A decisão final é sempre do médico, que tem autonomia para indicar a modalidade mais adequada a cada situação. Vale desconfiar do caminho inverso: serviços que prometem medicamentos sem avaliação clínica real reproduzem no ambiente digital os mesmos riscos do uso de canetas emagrecedoras sem orientação médica. A tecnologia muda o formato da consulta, não a necessidade dela.

O que vale lembrar

  • A telemedicina é permanente e regulamentada no Brasil pela Lei 14.510/2022 e pela Resolução CFM nº 2.314/2022, o que inclui a possibilidade de a primeira consulta acontecer de forma online.
  • Receitas e atestados digitais assinados no padrão ICP-Brasil valem em farmácias de todo o país, com validação por QR Code, inclusive para medicamentos de controle especial.
  • Consultas assíncronas são legais e funcionam bem em tratamentos contínuos, como o acompanhamento da obesidade, desde que haja identificação, consentimento e registro em prontuário.
  • Planos de saúde devem cobrir teleconsultas clinicamente indicadas sem custo adicional; no SUS, a telessaúde já alcançou cerca de 79% dos municípios brasileiros.

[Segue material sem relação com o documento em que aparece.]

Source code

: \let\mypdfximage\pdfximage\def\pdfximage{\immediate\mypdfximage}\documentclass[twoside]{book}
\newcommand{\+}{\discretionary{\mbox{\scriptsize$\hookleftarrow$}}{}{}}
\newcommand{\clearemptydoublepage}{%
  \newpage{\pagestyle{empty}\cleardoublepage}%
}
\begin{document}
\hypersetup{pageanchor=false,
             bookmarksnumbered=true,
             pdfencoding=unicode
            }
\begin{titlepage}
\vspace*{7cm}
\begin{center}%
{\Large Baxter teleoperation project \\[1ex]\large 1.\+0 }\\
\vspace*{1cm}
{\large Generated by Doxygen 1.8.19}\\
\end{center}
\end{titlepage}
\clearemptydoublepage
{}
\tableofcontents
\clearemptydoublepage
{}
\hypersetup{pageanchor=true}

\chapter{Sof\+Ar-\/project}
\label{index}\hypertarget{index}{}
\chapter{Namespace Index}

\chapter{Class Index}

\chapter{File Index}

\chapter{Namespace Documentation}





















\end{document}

  • Em 2026, a Resolução CFM nº 2.454/2026 passou a regular o uso de inteligência artificial na medicina, com supervisão humana obrigatória sobre qualquer ferramenta.
  • A consulta online não substitui o atendimento presencial em emergências nem em situações que exigem exame físico, e a escolha da modalidade é sempre uma decisão médica.